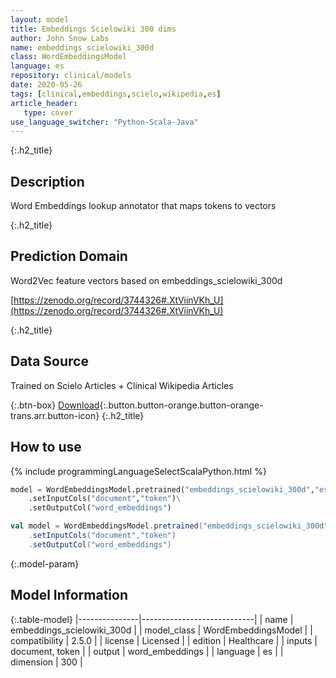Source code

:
 ```yaml
---
layout: model
title: Embeddings Scielowiki 300 dims
author: John Snow Labs
name: embeddings_scielowiki_300d
class: WordEmbeddingsModel
language: es
repository: clinical/models
date: 2020-05-26
tags: [clinical,embeddings,scielo,wikipedia,es]
article_header:
   type: cover
use_language_switcher: "Python-Scala-Java"
---
```


{:.h2_title}
## Description
Word Embeddings lookup annotator that maps tokens to vectors  


{:.h2_title}
## Prediction Domain
Word2Vec feature vectors based on embeddings_scielowiki_300d

[https://zenodo.org/record/3744326#.XtViinVKh_U](https://zenodo.org/record/3744326#.XtViinVKh_U)

{:.h2_title}
## Data Source
Trained on Scielo Articles + Clinical Wikipedia Articles

{:.btn-box}
[Download](https://s3.amazonaws.com/auxdata.johnsnowlabs.com/clinical/models/embeddings_scielowiki_300d_es_2.5.0_2.4_1590467643391.zip){:.button.button-orange.button-orange-trans.arr.button-icon}
{:.h2_title}
## How to use 
<div class="tabs-box" markdown="1">

{% include programmingLanguageSelectScalaPython.html %}

```python
model = WordEmbeddingsModel.pretrained("embeddings_scielowiki_300d","es","clinical/models")\
	.setInputCols("document","token")\
	.setOutputCol("word_embeddings")
```

```scala
val model = WordEmbeddingsModel.pretrained("embeddings_scielowiki_300d","es","clinical/models")
	.setInputCols("document","token")
	.setOutputCol("word_embeddings")
```
</div>



{:.model-param}
## Model Information

{:.table-model}
|---------------|----------------------------|
| name          | embeddings_scielowiki_300d |
| model_class   | WordEmbeddingsModel        |
| compatibility | 2.5.0                      |
| license       | Licensed                   |
| edition       | Healthcare                 |
| inputs        | document, token            |
| output        | word_embeddings            |
| language      | es                         |
| dimension     | 300                        |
※
• AIM OF THE TASK: Each of the entries above must be output exactly, with none of the pictures.

• THE COMPLETED TASK:
Source code

:
 ```yaml
---
layout: model
title: Embeddings Scielowiki 300 dims
author: John Snow Labs
name: embeddings_scielowiki_300d
class: WordEmbeddingsModel
language: es
repository: clinical/models
date: 2020-05-26
tags: [clinical,embeddings,scielo,wikipedia,es]
article_header:
   type: cover
use_language_switcher: "Python-Scala-Java"
---
```


{:.h2_title}
## Description
Word Embeddings lookup annotator that maps tokens to vectors  


{:.h2_title}
## Prediction Domain
Word2Vec feature vectors based on embeddings_scielowiki_300d

[https://zenodo.org/record/3744326#.XtViinVKh_U](https://zenodo.org/record/3744326#.XtViinVKh_U)

{:.h2_title}
## Data Source
Trained on Scielo Articles + Clinical Wikipedia Articles

{:.btn-box}
[Download](https://s3.amazonaws.com/auxdata.johnsnowlabs.com/clinical/models/embeddings_scielowiki_300d_es_2.5.0_2.4_1590467643391.zip){:.button.button-orange.button-orange-trans.arr.button-icon}
{:.h2_title}
## How to use 
<div class="tabs-box" markdown="1">

{% include programmingLanguageSelectScalaPython.html %}

```python
model = WordEmbeddingsModel.pretrained("embeddings_scielowiki_300d","es","clinical/models")\
	.setInputCols("document","token")\
	.setOutputCol("word_embeddings")
```

```scala
val model = WordEmbeddingsModel.pretrained("embeddings_scielowiki_300d","es","clinical/models")
	.setInputCols("document","token")
	.setOutputCol("word_embeddings")
```
</div>



{:.model-param}
## Model Information

{:.table-model}
|---------------|----------------------------|
| name          | embeddings_scielowiki_300d |
| model_class   | WordEmbeddingsModel        |
| compatibility | 2.5.0                      |
| license       | Licensed                   |
| edition       | Healthcare                 |
| inputs        | document, token            |
| output        | word_embeddings            |
| language      | es                         |
| dimension     | 300                        |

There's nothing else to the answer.